In this moving documentary, Joella Cabalu turns the camera on her gay younger brother and her devoutly Catholic parents, bringing them together in one room for an interview. It’s hard to watch, since it’s less a conversation than people talking at each other… but it’s a start.

Interestingly, Joella narrates that she feels responsible for mediating between her brother and parents. It’s good that she brought herself into the documentary as more than a dispassionate observer because she is part of the story.

StandStill is tied for favourite with Orbitas and Stop Calling Me Honey Bunny (shown in Saturday’s Grrrls in Space).

Whispers of Life

An intriguing little short of a mysterious man who talks a bullied teen out of suicide. Gorgeous visuals and delicious hints of magic.

A Message

Who else but Clark Nikolai would do a short movie about an apocalyptic deluge of ejaculate from a distant galaxy threatening life on Earth? I hear he’s doing a sci-fi movie, too. Can’t wait!

Exempli Gratia

Clark Nikolai’s second offering, and it kind of went over my head. Found footage with lists of mental disorders? Maybe I need to watch it a second time for it to make sense…

Hall of Mirrors

A manically mysterious short. I don’t think I got this one either, but I still enjoyed it!

All Good Things

You start out both laughing and squirming in your seat as these two hilariously incompatible guys try to have sex. but the very last bit was disturbing since Guy #1 did not appear to consent to being fucked. There and gone, and honestly it’s only in hindsight that it started bothering me. Is this what the filmmakers were going for?

Punch My Tammy

A catchy little song about anal love…

Pierrot Lunaire: Butch Dandy

A bit of history: in 1884, Belgian poet Albert Giraud wrote a collection of poems based on the Commedia dell’Arte figure of Pierrot, the sad clown always pining for Columbine. 21 of these poems were adapted into an operatic melodrama by Arnold Schoenberg in 1912. And then Bruce LaBruce got his hands on it.

What we end up with is a deliriously weird movie that as far as I can see only has the slimmest of connections with the original material: a black-and-white silent movie that feels like an experimental art-house piece, juxtaposed with the complete operatic score (with subtitles, since it’s in German), with a plot that has to be seen to be believed. I enjoyed the hell out of this movie, but not everyone did. I could hear some audience members fidgeting during slow bits and some straight up walked out halfway through. I get it, though: the (very fake) gore and murder might have crossed a few lines, and the whole thing was probably way too out there if you weren’t in the right mood.
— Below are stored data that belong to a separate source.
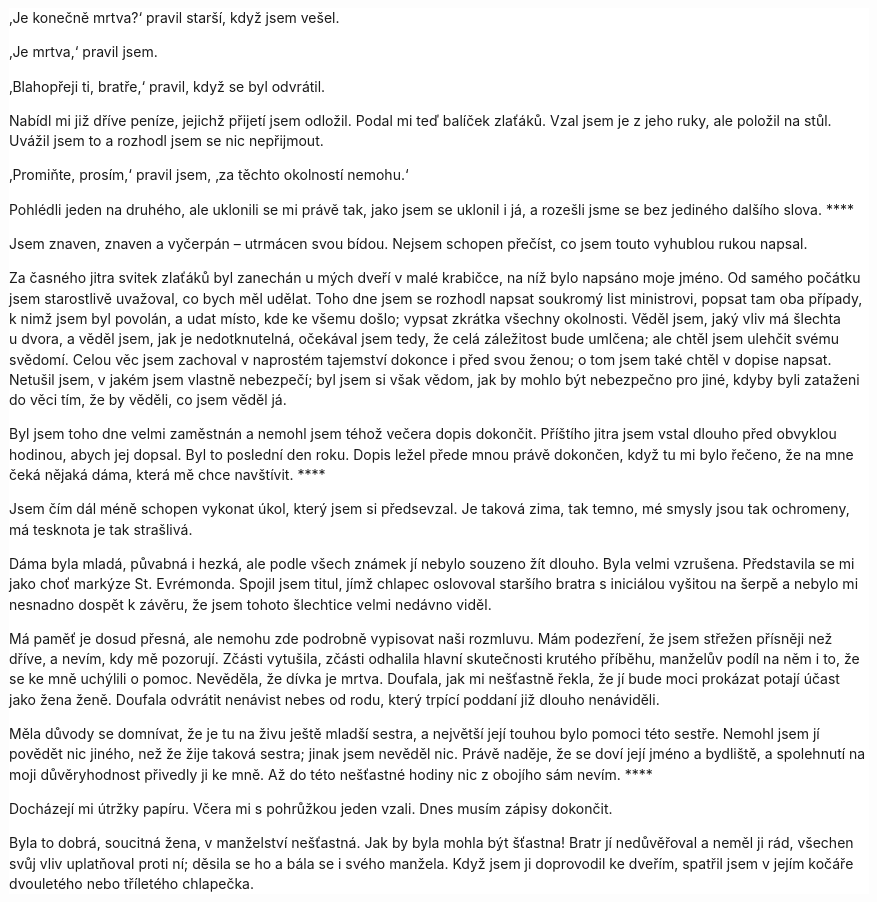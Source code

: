 ‚Je konečně mrtva?‘ pravil starší, když jsem vešel.

‚Je mrtva,‘ pravil jsem.

‚Blahopřeji ti, bratře,‘ pravil, když se byl odvrátil.

Nabídl mi již dříve peníze, jejichž přijetí jsem odložil. Podal mi teď balíček zlaťáků. Vzal jsem je z jeho ruky, ale položil na stůl. Uvážil jsem to a rozhodl jsem se nic nepřijmout.

‚Promiňte, prosím,‘ pravil jsem, ‚za těchto okolností nemohu.‘

Pohlédli jeden na druhého, ale uklonili se mi právě tak, jako jsem se uklonil i já, a rozešli jsme se bez jediného dalšího slova. \*\*\*\*

Jsem znaven, znaven a vyčerpán – utrmácen svou bídou. Nejsem schopen přečíst, co jsem touto vyhublou rukou napsal.

Za časného jitra svitek zlaťáků byl zanechán u mých dveří v malé krabičce, na níž bylo napsáno moje jméno. Od samého počátku jsem starostlivě uvažoval, co bych měl udělat. Toho dne jsem se rozhodl napsat soukromý list ministrovi, popsat tam oba případy, k nimž jsem byl povolán, a udat místo, kde ke všemu došlo; vypsat zkrátka všechny okolnosti. Věděl jsem, jaký vliv má šlechta u dvora, a věděl jsem, jak je nedotknutelná, očekával jsem tedy, že celá záležitost bude umlčena; ale chtěl jsem ulehčit svému svědomí. Celou věc jsem zachoval v naprostém tajemství dokonce i před svou ženou; o tom jsem také chtěl v dopise napsat. Netušil jsem, v jakém jsem vlastně nebezpečí; byl jsem si však vědom, jak by mohlo být nebezpečno pro jiné, kdyby byli zataženi do věci tím, že by věděli, co jsem věděl já.

Byl jsem toho dne velmi zaměstnán a nemohl jsem téhož večera dopis dokončit. Příštího jitra jsem vstal dlouho před obvyklou hodinou, abych jej dopsal. Byl to poslední den roku. Dopis ležel přede mnou právě dokončen, když tu mi bylo řečeno, že na mne čeká nějaká dáma, která mě chce navštívit. \*\*\*\*

Jsem čím dál méně schopen vykonat úkol, který jsem si předsevzal. Je taková zima, tak temno, mé smysly jsou tak ochromeny, má tesknota je tak strašlivá.

Dáma byla mladá, půvabná i hezká, ale podle všech známek jí nebylo souzeno žít dlouho. Byla velmi vzrušena. Představila se mi jako choť markýze St. Evrémonda. Spojil jsem titul, jímž chlapec oslovoval staršího bratra s iniciálou vyšitou na šerpě a nebylo mi nesnadno dospět k závěru, že jsem tohoto šlechtice velmi nedávno viděl.

Má paměť je dosud přesná, ale nemohu zde podrobně vypisovat naši rozmluvu. Mám podezření, že jsem střežen přísněji než dříve, a nevím, kdy mě pozorují. Zčásti vytušila, zčásti odhalila hlavní skutečnosti krutého příběhu, manželův podíl na něm i to, že se ke mně uchýlili o pomoc. Nevěděla, že dívka je mrtva. Doufala, jak mi nešťastně řekla, že jí bude moci prokázat potají účast jako žena ženě. Doufala odvrátit nenávist nebes od rodu, který trpící poddaní již dlouho nenáviděli.

Měla důvody se domnívat, že je tu na živu ještě mladší sestra, a největší její touhou bylo pomoci této sestře. Nemohl jsem jí povědět nic jiného, než že žije taková sestra; jinak jsem nevěděl nic. Právě naděje, že se doví její jméno a bydliště, a spolehnutí na moji důvěryhodnost přivedly ji ke mně. Až do této nešťastné hodiny nic z obojího sám nevím. \*\*\*\*

Docházejí mi útržky papíru. Včera mi s pohrůžkou jeden vzali. Dnes musím zápisy dokončit.

Byla to dobrá, soucitná žena, v manželství nešťastná. Jak by byla mohla být šťastna! Bratr jí nedůvěřoval a neměl ji rád, všechen svůj vliv uplatňoval proti ní; děsila se ho a bála se i svého manžela. Když jsem ji doprovodil ke dveřím, spatřil jsem v jejím kočáře dvouletého nebo tříletého chlapečka.
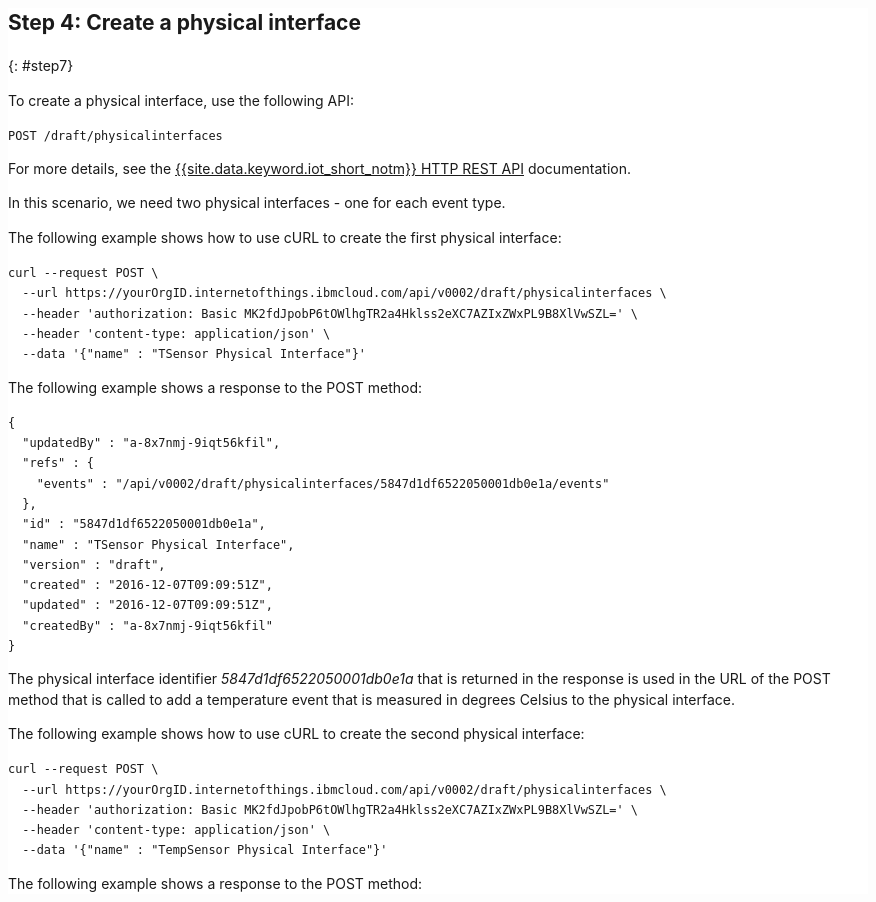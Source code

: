## Step 4: Create a physical interface
{: #step7}

To create a physical interface, use the following API:

```
POST /draft/physicalinterfaces
```

For more details, see the [{{site.data.keyword.iot_short_notm}} HTTP REST API](https://docs.internetofthings.ibmcloud.com/apis/swagger/v0002/state-mgmt.html#!/Physical_Interfaces) documentation.

In this scenario, we need two physical interfaces - one for each event type.

The following example shows how to use cURL to create the first physical interface:

```
curl --request POST \
  --url https://yourOrgID.internetofthings.ibmcloud.com/api/v0002/draft/physicalinterfaces \
  --header 'authorization: Basic MK2fdJpobP6tOWlhgTR2a4Hklss2eXC7AZIxZWxPL9B8XlVwSZL=' \
  --header 'content-type: application/json' \
  --data '{"name" : "TSensor Physical Interface"}'
```

The following example shows a response to the POST method:

```
{
  "updatedBy" : "a-8x7nmj-9iqt56kfil",
  "refs" : {
    "events" : "/api/v0002/draft/physicalinterfaces/5847d1df6522050001db0e1a/events"
  },
  "id" : "5847d1df6522050001db0e1a",
  "name" : "TSensor Physical Interface",
  "version" : "draft",
  "created" : "2016-12-07T09:09:51Z",
  "updated" : "2016-12-07T09:09:51Z",
  "createdBy" : "a-8x7nmj-9iqt56kfil"
}
```

The physical interface identifier *5847d1df6522050001db0e1a* that is returned in the response is used in the URL of the POST method that is called to add a temperature event that is measured in degrees Celsius to the physical interface.

The following example shows how to use cURL to create the second physical interface:

```
curl --request POST \
  --url https://yourOrgID.internetofthings.ibmcloud.com/api/v0002/draft/physicalinterfaces \
  --header 'authorization: Basic MK2fdJpobP6tOWlhgTR2a4Hklss2eXC7AZIxZWxPL9B8XlVwSZL=' \
  --header 'content-type: application/json' \
  --data '{"name" : "TempSensor Physical Interface"}'
```

The following example shows a response to the POST method:
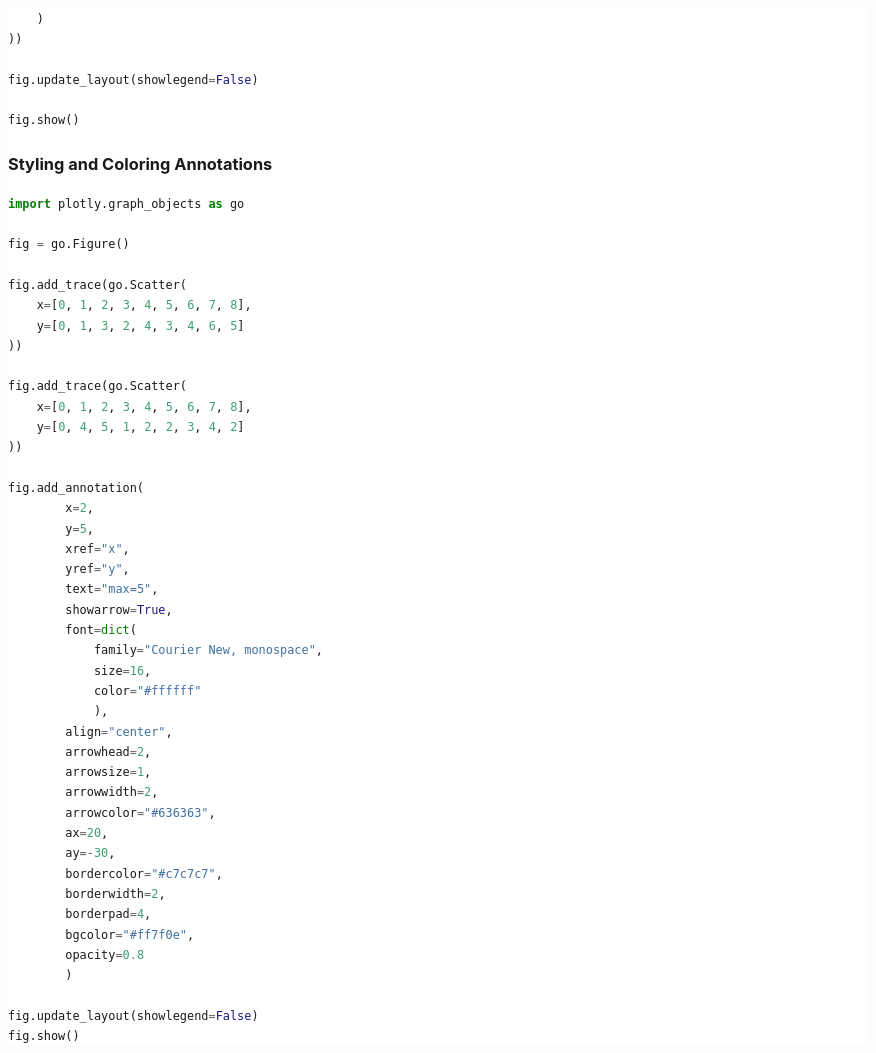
 ```python
    )
))

fig.update_layout(showlegend=False)

fig.show()
```

### Styling and Coloring Annotations

```python
import plotly.graph_objects as go

fig = go.Figure()

fig.add_trace(go.Scatter(
    x=[0, 1, 2, 3, 4, 5, 6, 7, 8],
    y=[0, 1, 3, 2, 4, 3, 4, 6, 5]
))

fig.add_trace(go.Scatter(
    x=[0, 1, 2, 3, 4, 5, 6, 7, 8],
    y=[0, 4, 5, 1, 2, 2, 3, 4, 2]
))

fig.add_annotation(
        x=2,
        y=5,
        xref="x",
        yref="y",
        text="max=5",
        showarrow=True,
        font=dict(
            family="Courier New, monospace",
            size=16,
            color="#ffffff"
            ),
        align="center",
        arrowhead=2,
        arrowsize=1,
        arrowwidth=2,
        arrowcolor="#636363",
        ax=20,
        ay=-30,
        bordercolor="#c7c7c7",
        borderwidth=2,
        borderpad=4,
        bgcolor="#ff7f0e",
        opacity=0.8
        )

fig.update_layout(showlegend=False)
fig.show()
```
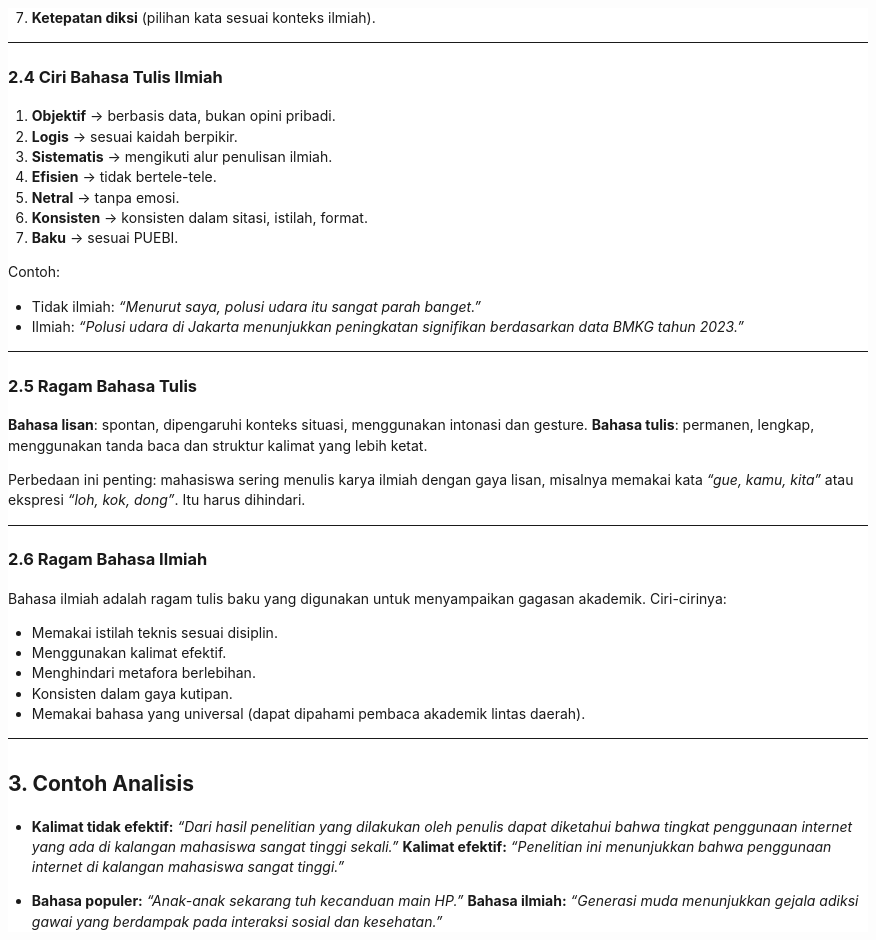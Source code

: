 7. **Ketepatan diksi** (pilihan kata sesuai konteks ilmiah).

---

### 2.4 Ciri Bahasa Tulis Ilmiah

1. **Objektif** → berbasis data, bukan opini pribadi.
2. **Logis** → sesuai kaidah berpikir.
3. **Sistematis** → mengikuti alur penulisan ilmiah.
4. **Efisien** → tidak bertele-tele.
5. **Netral** → tanpa emosi.
6. **Konsisten** → konsisten dalam sitasi, istilah, format.
7. **Baku** → sesuai PUEBI.

Contoh:

* Tidak ilmiah: *“Menurut saya, polusi udara itu sangat parah banget.”*
* Ilmiah: *“Polusi udara di Jakarta menunjukkan peningkatan signifikan berdasarkan data BMKG tahun 2023.”*

---

### 2.5 Ragam Bahasa Tulis

**Bahasa lisan**: spontan, dipengaruhi konteks situasi, menggunakan intonasi dan gesture.
**Bahasa tulis**: permanen, lengkap, menggunakan tanda baca dan struktur kalimat yang lebih ketat.

Perbedaan ini penting: mahasiswa sering menulis karya ilmiah dengan gaya lisan, misalnya memakai kata *“gue, kamu, kita”* atau ekspresi *“loh, kok, dong”*. Itu harus dihindari.

---

### 2.6 Ragam Bahasa Ilmiah

Bahasa ilmiah adalah ragam tulis baku yang digunakan untuk menyampaikan gagasan akademik. Ciri-cirinya:

* Memakai istilah teknis sesuai disiplin.
* Menggunakan kalimat efektif.
* Menghindari metafora berlebihan.
* Konsisten dalam gaya kutipan.
* Memakai bahasa yang universal (dapat dipahami pembaca akademik lintas daerah).

---

## 3. Contoh Analisis 

* **Kalimat tidak efektif:** *“Dari hasil penelitian yang dilakukan oleh penulis dapat diketahui bahwa tingkat penggunaan internet yang ada di kalangan mahasiswa sangat tinggi sekali.”*
  **Kalimat efektif:** *“Penelitian ini menunjukkan bahwa penggunaan internet di kalangan mahasiswa sangat tinggi.”*

* **Bahasa populer:** *“Anak-anak sekarang tuh kecanduan main HP.”*
  **Bahasa ilmiah:** *“Generasi muda menunjukkan gejala adiksi gawai yang berdampak pada interaksi sosial dan kesehatan.”*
In this reimagining Pierrot is a butch lesbian, already going out with her lady Columbine. But Columbine’s fat capitalist pig of a father susses out that Pierrot (who actually passes pretty well) is in fact a woman! Much drama ensues as the fat capitalist pig drags Columbine away, and Pierrot operatically curses her female body. If only she could change it, and show the fat capitalist pig she can be a man worthy of wooing his daughter! Cutting off her breasts is easy enough, but that’s only half the job. So Pierrot decides to check out strippers and hustlers in order to find the perfect penis to steal. A few attempted murders later Pierrot finds her prize, and shows it off to Columbine and her fat capitalist pig of a father. She’s horrified, but he seems to approve. The film ends on this ambiguous note.

Weird enough for you? On a scale of 1 to WTF, it still doesn’t beat gay zombies fucking each other’s open wounds, but the operatic dimension as well as the old-school film atmosphere puts it in a class of its own. Superb.

Fun fact: Susanne Sachsse, who plays Pierrot, also sings the operatic vocals. That’s damn impressive.